═════ Task material ═════

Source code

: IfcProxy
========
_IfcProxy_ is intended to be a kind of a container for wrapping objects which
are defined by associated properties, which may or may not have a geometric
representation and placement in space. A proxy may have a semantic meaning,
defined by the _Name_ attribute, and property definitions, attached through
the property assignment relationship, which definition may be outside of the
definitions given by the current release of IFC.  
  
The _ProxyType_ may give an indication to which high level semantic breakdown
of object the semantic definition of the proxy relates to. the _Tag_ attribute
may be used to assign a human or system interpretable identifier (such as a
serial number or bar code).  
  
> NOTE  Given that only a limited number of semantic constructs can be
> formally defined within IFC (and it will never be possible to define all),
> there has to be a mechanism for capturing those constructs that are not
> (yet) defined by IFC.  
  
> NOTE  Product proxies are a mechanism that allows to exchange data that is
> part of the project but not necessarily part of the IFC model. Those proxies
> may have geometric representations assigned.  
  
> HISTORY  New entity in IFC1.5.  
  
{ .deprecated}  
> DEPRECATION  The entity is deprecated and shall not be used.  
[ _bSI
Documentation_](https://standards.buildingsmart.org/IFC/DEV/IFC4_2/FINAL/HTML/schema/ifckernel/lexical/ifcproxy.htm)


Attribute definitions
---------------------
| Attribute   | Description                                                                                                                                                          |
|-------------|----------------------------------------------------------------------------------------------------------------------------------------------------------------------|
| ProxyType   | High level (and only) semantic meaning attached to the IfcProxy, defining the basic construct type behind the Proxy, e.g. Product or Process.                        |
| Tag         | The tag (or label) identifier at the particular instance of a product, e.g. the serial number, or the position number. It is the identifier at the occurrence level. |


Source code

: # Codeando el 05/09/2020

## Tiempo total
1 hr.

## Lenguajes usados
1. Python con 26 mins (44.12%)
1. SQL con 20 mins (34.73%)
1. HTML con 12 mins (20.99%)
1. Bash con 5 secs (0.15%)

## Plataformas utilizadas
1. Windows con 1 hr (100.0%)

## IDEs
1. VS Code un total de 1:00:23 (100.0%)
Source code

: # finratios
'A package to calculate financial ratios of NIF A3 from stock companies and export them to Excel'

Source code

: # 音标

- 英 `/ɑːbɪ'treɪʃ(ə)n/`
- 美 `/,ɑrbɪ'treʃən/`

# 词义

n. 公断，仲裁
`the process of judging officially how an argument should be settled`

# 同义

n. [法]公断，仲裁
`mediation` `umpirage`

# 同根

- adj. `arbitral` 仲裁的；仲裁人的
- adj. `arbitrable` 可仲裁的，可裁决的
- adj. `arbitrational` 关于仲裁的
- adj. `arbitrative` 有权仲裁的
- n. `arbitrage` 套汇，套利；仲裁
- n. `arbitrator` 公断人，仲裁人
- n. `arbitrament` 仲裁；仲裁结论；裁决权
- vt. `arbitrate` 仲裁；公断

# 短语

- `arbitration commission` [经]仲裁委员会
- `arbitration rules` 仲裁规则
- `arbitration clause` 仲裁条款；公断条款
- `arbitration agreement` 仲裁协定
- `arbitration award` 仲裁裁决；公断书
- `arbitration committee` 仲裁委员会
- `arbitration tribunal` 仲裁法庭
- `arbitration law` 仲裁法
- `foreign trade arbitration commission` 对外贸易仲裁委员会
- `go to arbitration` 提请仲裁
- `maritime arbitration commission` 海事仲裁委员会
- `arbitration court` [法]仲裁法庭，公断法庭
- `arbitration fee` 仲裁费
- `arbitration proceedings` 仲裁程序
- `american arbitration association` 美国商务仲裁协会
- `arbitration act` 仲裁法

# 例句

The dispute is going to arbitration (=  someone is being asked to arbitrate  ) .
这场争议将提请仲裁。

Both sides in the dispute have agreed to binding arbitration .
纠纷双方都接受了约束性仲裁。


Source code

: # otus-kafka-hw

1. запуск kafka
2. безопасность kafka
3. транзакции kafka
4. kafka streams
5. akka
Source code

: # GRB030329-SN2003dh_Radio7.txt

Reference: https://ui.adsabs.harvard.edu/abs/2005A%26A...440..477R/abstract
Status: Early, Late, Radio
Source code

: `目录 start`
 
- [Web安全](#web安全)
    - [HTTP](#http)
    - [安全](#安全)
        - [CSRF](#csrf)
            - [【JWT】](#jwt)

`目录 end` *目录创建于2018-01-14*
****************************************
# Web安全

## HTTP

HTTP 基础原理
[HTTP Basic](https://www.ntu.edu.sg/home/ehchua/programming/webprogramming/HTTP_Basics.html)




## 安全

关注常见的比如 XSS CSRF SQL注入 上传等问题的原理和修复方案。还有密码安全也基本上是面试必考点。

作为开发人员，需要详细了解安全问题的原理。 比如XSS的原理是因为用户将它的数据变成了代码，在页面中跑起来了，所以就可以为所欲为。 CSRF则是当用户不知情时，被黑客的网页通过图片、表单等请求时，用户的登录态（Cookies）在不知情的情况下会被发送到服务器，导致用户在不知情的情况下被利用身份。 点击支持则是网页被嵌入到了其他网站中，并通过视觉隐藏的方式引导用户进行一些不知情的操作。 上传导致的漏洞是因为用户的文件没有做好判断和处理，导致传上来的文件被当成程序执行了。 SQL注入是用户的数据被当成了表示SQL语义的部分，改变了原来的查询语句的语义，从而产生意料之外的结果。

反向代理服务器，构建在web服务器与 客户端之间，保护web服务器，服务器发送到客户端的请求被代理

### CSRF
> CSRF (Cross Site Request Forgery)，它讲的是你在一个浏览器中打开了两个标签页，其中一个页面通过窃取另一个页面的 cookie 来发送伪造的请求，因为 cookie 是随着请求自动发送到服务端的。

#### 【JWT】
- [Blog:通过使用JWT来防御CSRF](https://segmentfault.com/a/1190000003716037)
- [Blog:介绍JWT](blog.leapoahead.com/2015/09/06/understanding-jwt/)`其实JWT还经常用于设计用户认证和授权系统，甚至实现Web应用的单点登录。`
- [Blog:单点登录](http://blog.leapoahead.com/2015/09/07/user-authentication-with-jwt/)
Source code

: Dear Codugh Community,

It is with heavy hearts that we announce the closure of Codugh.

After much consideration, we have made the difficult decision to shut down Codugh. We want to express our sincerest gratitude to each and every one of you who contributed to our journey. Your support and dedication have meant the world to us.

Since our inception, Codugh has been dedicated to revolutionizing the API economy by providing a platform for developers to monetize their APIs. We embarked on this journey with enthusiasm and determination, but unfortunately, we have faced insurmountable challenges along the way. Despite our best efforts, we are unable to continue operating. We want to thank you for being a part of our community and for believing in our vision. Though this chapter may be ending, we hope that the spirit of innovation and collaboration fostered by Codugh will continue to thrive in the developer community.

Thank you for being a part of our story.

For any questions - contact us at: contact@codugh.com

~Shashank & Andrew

═════

Go through the records and copy each line with "which" in it.

> [Finished task]:
_IfcProxy_ is intended to be a kind of a container for wrapping objects which
are defined by associated properties, which may or may not have a geometric
the property assignment relationship, which definition may be outside of the
The _ProxyType_ may give an indication to which high level semantic breakdown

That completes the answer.